> Date: Mon, 23 Apr 2001 22:03:30 -0600 (MDT)
> From: Don Hooper <hoop@xxxxxxxxxxxx>
> Subject: Re: Wanted: examples of uses of missing data AND scale/offset
>
> John Caron,
>
> Well, the following data sets at ftp://ftp.cdc.noaa.gov/Datasets/:
> coads cpc_us_precip interp_OLR kaplan_sst msu ncep ncep.pac.ocean
> ncep.reanalysis noaa_hrc nodc.woa94 recon_reynolds_sst reynolds_sst
> udel.airt.precip
> seem to fit the bill that you describe, although it is definitely
> for others to decided if the constitute "important holdings". They're
> important to CDC, at least. ;) You should be able to find them via http
> protocol, starting at:
> http://www.cdc.noaa.gov/PublicData/
> They are also available via DODS, using URLs that start with:
> http://www.cdc.noaa.gov/cgi-bin/nph-nc/Datasets/
> Now, when we got started with our conventions, we felt that the
> User's Guide's discussion of conventions was indeed ambiguous regarding
> the type of the valid_range attribute, merely saying it needed to match
> that of its data variable, without mentioning the complication that such
> a variable would have two types (external/internal, AKA packed/unpacked).
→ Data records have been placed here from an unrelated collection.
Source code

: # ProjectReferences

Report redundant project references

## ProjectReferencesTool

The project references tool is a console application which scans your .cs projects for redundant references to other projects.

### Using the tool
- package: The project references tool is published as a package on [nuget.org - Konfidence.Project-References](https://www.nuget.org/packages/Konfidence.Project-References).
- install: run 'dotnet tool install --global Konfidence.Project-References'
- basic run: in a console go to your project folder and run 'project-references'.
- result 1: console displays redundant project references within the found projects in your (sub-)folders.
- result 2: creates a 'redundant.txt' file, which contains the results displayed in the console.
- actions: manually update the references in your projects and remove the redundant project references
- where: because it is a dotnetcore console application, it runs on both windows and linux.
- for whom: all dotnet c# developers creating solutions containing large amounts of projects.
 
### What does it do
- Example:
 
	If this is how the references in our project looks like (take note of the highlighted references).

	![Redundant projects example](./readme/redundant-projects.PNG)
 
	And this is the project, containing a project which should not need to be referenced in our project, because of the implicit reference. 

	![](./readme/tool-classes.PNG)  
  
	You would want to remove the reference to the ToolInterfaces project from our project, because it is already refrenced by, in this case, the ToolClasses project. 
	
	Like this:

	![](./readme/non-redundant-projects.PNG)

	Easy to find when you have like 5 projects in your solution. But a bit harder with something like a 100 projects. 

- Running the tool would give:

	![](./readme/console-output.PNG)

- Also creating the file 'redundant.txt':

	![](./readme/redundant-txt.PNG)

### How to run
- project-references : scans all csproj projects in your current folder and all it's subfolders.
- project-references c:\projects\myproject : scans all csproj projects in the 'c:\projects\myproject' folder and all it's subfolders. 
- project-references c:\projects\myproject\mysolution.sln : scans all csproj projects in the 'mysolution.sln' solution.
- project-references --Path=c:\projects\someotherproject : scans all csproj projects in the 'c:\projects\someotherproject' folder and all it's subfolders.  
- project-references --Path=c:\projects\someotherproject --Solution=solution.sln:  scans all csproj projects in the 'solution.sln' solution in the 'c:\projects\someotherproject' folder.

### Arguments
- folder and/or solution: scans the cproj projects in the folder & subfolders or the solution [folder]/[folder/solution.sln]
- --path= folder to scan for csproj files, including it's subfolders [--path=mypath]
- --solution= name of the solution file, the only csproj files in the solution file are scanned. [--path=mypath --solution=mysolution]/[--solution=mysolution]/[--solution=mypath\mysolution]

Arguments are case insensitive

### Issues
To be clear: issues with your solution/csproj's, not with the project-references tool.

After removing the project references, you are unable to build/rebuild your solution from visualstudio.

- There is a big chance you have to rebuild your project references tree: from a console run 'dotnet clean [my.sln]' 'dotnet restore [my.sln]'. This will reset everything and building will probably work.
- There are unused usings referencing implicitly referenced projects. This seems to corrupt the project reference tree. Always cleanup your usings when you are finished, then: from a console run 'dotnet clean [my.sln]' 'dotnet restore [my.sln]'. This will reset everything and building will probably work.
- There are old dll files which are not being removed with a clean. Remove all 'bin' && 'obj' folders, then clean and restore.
> We made the same call that was described earlier in the discussion, namely
> that it should be more of a human readable concept, as our software
> blithely
> used the missing_value attribute (in the external/packed type) to discern
> the validity of a value. I recall hearing a couple of complaints about
> our typing of the valid_range attribute. I doubt it prevented anyone from
> making good use of our data, however. ;) I hope this is of some use in
> the on-going discussion.
>
We did use some of this data. We had to change the valid_range so our
software could read it without treating
everything as missing.
> Date: Tue, 24 Apr 2001 15:41:21 -0600 (MDT)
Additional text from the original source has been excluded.